Return exactly the lines below, starting with the one that has "they are told" and going on through the one that has "routines for years".

Data records.
★ ★ ★ ★ ★

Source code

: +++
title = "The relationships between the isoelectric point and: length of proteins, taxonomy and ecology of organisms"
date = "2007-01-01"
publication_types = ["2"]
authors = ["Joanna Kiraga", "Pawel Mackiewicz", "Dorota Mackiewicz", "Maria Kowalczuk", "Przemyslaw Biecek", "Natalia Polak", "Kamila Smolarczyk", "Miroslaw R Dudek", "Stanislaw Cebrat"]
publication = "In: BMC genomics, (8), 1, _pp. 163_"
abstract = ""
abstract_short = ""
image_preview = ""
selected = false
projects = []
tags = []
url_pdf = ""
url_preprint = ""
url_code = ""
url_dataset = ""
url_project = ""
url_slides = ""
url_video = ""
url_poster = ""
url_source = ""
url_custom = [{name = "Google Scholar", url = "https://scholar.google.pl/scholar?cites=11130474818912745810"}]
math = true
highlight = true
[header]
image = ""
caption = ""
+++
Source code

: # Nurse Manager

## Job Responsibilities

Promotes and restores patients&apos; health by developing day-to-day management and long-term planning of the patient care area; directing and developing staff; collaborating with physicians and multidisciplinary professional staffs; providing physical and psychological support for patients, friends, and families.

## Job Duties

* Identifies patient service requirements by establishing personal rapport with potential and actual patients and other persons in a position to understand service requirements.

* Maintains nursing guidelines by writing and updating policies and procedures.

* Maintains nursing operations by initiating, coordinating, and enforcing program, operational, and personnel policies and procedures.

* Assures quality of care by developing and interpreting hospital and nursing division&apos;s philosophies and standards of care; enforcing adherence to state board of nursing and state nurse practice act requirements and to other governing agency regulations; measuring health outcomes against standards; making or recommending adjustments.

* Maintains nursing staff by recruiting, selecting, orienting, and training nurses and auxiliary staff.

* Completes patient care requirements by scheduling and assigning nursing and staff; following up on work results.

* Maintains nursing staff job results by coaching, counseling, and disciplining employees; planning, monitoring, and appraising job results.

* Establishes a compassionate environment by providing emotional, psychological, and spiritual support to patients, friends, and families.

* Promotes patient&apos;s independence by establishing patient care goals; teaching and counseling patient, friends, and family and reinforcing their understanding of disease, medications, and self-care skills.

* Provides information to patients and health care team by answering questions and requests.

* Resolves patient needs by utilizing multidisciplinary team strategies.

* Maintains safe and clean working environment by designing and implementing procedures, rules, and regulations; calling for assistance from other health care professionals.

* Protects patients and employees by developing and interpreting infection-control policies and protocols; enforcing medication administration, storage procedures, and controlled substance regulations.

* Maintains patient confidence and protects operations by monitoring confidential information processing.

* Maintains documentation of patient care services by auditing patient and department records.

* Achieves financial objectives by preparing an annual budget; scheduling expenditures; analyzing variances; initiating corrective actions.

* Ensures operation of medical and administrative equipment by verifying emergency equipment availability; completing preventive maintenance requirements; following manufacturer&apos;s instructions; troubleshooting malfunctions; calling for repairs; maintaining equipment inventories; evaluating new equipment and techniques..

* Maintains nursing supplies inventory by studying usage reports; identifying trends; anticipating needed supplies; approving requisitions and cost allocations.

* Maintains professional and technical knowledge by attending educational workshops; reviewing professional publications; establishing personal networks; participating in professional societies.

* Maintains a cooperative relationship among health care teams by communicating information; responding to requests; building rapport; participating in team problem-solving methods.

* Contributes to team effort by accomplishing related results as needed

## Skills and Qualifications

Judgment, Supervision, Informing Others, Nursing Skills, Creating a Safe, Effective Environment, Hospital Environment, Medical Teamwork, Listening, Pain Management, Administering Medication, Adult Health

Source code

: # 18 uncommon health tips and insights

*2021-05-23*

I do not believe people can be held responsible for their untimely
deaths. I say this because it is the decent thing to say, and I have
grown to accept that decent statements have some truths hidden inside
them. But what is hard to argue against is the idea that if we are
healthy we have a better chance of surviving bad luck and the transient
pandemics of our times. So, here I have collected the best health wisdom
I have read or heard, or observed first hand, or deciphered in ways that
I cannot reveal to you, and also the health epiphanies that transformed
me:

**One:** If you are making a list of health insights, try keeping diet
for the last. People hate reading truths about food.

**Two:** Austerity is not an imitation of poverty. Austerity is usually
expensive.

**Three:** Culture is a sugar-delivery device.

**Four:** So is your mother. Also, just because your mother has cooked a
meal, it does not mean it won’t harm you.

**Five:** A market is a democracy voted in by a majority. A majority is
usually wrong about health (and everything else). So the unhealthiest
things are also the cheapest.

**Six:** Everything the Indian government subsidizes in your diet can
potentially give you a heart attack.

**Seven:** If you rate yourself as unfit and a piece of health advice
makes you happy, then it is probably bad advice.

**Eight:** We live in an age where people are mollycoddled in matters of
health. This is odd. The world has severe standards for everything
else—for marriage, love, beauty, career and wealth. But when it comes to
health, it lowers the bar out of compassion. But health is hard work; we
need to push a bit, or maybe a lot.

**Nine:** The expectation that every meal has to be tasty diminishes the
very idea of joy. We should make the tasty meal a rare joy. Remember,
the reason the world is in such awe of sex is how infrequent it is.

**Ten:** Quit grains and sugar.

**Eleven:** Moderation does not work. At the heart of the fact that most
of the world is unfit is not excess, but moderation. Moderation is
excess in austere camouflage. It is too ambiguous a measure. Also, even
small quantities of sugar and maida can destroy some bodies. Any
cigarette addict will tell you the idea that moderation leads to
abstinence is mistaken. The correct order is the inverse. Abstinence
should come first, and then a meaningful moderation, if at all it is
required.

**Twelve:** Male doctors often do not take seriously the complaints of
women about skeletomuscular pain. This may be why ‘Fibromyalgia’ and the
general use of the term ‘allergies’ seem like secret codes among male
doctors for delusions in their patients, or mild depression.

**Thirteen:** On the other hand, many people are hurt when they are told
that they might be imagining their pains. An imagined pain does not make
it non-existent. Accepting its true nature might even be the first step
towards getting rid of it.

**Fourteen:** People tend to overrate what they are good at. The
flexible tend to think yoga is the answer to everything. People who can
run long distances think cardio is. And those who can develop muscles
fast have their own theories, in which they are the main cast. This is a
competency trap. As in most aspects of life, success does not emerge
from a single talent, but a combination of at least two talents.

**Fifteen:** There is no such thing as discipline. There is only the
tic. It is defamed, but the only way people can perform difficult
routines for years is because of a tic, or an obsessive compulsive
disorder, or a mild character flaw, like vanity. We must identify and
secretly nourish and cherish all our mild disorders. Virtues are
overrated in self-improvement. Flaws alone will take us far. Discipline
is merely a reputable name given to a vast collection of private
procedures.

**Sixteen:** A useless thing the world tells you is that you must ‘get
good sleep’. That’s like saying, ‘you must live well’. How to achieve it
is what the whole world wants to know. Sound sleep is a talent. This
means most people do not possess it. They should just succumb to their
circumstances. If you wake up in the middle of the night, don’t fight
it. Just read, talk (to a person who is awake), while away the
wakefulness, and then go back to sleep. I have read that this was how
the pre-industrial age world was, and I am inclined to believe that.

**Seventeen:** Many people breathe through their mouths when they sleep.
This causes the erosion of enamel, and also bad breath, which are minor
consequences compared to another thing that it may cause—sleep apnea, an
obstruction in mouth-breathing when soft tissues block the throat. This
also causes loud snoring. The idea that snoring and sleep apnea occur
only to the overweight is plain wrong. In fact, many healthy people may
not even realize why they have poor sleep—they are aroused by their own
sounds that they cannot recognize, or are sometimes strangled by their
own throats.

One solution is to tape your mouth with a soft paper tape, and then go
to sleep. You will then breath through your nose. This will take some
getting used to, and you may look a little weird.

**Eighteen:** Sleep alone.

★ ★ ★ ★ ★

Answer space.
**Thirteen:** On the other hand, many people are hurt when they are told
that they might be imagining their pains. An imagined pain does not make
it non-existent. Accepting its true nature might even be the first step
towards getting rid of it.

**Fourteen:** People tend to overrate what they are good at. The
flexible tend to think yoga is the answer to everything. People who can
run long distances think cardio is. And those who can develop muscles
fast have their own theories, in which they are the main cast. This is a
competency trap. As in most aspects of life, success does not emerge
from a single talent, but a combination of at least two talents.

**Fifteen:** There is no such thing as discipline. There is only the
tic. It is defamed, but the only way people can perform difficult
routines for years is because of a tic, or an obsessive compulsive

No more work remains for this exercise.